Using nitrogen-based reagents
requires operators of SCR and SNCR
systems to closely monitor and control
the rate of reagent injection regardless of
the level of an applicable emission
standard. If injection rates are too high,
emissions of ammonia from a steam
generating unit using SCR or SNCR may
be in the range of 10 to 50 ppm. No
significant energy impacts, as measured
relative to the regulatory baseline, are
expected as a result of the proposed
NOX standard.
B. What Are the Impacts for Industrial,
Commercial, Institutional Boilers?
The nationwide increase in
annualized costs for new industrialcommercial-institutional steam
generating units greater than 100
MMBtu/hr heat input is about $2.1
million in the 5th year following
proposal (table 4 of this preamble). This
cost reflects the cost for wood-fired and
wood and other fuel co-fired units to
comply with the proposed PM limit.
The cost-effectiveness for affected
boilers under the proposed PM standard
was $2,400 per ton removed.
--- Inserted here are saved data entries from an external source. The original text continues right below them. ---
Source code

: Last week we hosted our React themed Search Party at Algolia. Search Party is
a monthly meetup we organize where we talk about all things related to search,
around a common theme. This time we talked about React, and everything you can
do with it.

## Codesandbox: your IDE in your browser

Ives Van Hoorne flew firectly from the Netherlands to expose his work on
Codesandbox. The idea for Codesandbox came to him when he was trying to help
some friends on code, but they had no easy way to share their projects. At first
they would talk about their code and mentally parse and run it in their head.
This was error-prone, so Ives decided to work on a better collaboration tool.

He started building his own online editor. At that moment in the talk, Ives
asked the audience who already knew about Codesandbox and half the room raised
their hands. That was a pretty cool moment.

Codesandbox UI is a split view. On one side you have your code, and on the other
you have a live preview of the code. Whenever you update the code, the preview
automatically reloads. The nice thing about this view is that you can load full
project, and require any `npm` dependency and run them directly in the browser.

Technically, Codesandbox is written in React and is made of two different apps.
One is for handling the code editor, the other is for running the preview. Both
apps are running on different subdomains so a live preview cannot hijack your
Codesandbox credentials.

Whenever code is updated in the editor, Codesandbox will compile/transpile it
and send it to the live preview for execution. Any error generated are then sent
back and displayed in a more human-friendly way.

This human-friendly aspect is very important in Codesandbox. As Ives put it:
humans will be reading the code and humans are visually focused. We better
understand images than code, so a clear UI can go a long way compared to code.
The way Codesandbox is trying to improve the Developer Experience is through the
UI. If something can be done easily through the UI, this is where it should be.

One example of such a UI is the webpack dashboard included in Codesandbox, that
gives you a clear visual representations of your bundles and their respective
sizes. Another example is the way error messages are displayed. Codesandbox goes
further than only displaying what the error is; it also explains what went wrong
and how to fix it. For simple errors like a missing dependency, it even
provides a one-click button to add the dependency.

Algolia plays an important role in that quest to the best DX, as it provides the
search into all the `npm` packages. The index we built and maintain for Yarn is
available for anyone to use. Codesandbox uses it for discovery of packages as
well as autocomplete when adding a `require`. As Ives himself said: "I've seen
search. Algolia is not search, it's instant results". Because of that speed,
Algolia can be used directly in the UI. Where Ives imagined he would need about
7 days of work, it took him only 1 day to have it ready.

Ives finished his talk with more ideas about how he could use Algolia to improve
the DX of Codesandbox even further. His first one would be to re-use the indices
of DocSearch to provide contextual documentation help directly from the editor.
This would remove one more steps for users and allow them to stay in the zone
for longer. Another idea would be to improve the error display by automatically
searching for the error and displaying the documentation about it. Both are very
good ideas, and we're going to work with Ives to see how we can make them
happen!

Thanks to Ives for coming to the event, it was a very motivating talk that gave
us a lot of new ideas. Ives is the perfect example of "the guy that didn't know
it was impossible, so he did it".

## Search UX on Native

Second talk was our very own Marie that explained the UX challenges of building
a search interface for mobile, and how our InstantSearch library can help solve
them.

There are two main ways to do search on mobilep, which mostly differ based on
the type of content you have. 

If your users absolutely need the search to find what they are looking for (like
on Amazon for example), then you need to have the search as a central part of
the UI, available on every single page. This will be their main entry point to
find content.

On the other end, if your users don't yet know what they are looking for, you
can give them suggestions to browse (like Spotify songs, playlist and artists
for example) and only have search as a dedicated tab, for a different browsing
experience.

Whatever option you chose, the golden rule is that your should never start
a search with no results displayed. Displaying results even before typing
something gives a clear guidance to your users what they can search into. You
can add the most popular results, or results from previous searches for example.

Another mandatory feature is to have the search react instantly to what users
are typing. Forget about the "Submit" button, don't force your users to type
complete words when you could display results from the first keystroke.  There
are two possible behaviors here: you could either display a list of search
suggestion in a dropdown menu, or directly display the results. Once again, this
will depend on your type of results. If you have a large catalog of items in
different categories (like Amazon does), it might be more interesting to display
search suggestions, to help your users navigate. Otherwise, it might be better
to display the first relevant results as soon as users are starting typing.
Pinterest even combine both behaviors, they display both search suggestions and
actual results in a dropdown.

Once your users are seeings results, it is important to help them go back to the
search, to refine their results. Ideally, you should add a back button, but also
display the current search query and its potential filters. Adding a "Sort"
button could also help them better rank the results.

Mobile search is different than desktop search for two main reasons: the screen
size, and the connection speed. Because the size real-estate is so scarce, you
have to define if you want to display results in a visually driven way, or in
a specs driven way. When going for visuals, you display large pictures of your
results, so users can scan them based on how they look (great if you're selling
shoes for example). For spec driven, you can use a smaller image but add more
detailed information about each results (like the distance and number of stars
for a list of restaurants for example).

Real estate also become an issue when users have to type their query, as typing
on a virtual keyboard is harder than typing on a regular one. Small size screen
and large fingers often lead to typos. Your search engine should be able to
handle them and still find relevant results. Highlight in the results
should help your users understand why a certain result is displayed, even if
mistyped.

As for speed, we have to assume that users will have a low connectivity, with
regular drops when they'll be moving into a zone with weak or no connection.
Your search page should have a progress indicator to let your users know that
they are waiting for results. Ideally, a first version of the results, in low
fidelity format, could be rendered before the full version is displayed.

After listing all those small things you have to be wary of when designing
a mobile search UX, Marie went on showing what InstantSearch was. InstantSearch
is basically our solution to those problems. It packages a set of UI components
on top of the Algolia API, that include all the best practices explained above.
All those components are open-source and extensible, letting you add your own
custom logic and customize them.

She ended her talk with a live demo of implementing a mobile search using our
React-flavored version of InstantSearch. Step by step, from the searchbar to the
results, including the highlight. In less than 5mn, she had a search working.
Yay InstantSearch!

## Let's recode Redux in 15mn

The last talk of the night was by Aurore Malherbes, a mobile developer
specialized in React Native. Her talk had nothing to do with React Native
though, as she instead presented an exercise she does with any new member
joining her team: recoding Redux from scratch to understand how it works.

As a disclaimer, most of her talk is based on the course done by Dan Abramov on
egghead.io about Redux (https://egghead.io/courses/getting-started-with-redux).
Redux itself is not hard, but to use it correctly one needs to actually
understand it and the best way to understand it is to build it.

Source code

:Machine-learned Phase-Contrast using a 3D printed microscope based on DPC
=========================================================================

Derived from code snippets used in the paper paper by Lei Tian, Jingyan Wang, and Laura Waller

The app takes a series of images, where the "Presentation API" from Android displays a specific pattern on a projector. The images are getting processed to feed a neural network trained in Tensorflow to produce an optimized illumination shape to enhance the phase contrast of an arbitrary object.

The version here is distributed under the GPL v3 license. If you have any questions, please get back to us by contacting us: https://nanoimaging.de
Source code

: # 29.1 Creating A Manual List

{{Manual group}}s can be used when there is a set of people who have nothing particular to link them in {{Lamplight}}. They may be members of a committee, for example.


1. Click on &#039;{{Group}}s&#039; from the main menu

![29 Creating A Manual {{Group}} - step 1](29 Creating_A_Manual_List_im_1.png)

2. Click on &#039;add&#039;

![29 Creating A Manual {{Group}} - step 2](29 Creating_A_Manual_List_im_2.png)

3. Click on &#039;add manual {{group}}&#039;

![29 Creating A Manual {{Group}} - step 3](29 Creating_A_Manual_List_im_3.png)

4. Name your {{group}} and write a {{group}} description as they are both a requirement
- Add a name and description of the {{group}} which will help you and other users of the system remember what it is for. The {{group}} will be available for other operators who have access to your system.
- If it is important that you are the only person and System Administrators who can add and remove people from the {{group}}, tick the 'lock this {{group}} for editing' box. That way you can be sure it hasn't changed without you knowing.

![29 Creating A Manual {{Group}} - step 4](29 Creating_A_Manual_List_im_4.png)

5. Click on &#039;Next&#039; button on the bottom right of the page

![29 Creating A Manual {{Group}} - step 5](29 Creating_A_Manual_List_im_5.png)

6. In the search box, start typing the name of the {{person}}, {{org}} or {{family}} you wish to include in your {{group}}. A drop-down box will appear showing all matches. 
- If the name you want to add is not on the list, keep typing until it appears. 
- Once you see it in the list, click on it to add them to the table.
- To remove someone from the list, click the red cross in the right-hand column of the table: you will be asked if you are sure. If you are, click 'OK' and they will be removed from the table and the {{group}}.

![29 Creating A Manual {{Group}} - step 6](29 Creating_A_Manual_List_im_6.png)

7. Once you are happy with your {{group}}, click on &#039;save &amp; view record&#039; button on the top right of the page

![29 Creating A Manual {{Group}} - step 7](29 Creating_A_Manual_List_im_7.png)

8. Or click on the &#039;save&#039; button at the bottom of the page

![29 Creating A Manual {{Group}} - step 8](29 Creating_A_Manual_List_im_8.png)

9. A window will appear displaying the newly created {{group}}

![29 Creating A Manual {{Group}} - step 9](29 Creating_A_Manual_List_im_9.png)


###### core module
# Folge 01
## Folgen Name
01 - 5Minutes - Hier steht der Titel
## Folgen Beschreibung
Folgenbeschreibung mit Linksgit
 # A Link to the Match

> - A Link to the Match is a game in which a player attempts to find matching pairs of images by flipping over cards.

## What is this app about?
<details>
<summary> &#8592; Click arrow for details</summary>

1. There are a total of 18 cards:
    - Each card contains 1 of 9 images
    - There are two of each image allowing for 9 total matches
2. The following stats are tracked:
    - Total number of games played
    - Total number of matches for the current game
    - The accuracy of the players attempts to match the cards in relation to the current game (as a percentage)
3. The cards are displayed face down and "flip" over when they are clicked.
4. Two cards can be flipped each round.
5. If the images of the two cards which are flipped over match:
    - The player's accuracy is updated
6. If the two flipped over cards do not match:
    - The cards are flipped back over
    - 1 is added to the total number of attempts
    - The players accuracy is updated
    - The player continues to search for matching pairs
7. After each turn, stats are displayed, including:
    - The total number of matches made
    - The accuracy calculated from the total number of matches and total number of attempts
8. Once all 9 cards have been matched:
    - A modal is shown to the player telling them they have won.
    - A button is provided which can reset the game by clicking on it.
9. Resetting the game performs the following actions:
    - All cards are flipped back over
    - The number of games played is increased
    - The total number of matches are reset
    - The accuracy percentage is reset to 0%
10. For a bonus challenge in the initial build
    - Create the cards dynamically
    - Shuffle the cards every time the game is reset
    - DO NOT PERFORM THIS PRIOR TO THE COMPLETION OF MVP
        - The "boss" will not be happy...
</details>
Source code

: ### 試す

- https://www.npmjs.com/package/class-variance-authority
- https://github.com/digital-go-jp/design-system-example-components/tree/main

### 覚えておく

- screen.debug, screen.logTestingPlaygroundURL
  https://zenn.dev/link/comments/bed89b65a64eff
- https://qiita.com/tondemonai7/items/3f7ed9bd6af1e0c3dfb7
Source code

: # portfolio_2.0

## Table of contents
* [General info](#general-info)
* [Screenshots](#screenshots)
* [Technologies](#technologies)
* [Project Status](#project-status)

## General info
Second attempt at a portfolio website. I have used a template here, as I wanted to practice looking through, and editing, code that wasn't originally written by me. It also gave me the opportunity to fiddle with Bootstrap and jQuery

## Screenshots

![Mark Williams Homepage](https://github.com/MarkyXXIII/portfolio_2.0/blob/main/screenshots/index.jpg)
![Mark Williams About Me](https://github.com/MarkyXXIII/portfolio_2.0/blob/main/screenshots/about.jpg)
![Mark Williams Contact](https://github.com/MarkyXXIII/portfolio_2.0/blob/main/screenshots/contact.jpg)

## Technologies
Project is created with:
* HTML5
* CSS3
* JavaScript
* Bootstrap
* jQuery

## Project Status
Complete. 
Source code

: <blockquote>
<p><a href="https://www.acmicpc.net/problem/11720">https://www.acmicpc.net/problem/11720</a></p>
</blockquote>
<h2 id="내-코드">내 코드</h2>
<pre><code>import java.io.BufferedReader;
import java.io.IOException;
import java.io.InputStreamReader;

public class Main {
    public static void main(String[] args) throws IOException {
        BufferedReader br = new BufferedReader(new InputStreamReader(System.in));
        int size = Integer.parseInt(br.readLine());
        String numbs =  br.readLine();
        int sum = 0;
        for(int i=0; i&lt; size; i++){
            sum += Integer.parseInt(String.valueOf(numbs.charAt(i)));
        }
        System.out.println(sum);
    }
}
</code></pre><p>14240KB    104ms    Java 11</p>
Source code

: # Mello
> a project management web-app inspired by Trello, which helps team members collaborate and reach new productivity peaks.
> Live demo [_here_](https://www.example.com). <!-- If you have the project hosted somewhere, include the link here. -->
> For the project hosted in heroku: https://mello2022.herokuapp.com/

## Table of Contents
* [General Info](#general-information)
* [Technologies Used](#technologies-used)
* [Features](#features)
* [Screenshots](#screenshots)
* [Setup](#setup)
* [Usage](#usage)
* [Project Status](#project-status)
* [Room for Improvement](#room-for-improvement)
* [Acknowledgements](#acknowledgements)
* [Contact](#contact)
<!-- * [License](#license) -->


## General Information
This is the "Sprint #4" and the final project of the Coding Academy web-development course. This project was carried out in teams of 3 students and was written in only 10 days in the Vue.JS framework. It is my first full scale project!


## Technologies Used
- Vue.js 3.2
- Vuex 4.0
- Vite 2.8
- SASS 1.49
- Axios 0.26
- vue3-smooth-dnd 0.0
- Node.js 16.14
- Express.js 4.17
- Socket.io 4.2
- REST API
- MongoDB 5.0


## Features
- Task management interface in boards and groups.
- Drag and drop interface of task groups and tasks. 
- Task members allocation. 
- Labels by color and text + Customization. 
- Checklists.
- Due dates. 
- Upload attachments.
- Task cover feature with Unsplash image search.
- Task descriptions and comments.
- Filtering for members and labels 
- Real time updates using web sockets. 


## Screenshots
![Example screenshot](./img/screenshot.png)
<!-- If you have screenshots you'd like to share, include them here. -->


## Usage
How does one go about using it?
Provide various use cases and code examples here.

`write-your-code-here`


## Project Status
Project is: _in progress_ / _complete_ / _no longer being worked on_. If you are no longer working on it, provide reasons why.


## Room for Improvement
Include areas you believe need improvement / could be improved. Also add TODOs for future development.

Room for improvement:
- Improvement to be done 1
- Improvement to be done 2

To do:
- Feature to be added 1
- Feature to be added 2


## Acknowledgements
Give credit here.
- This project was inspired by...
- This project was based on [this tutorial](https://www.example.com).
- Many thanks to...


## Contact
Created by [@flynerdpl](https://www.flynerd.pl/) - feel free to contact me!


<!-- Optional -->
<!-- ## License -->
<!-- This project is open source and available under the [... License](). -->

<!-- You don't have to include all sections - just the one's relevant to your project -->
The
proposed standard would impose no
additional costs on fossil fuel-fired
boilers.
The nationwide increase in
annualized costs for new industrialcommercial-institutional units operating
between 30 and 100 MMBtu/hr is about
$140,000 in the 5th year following
proposal. This cost reflects the control
and monitoring cost for wood units to
comply with the proposed PM limit.
The range in cost-effectiveness for
affected boilers under the proposed PM
standard for subpart Dc of 40 CFR part
60 was about $3,200 per ton for high
moisture wood units to about $3,500 per
ton for dry wood-fired units.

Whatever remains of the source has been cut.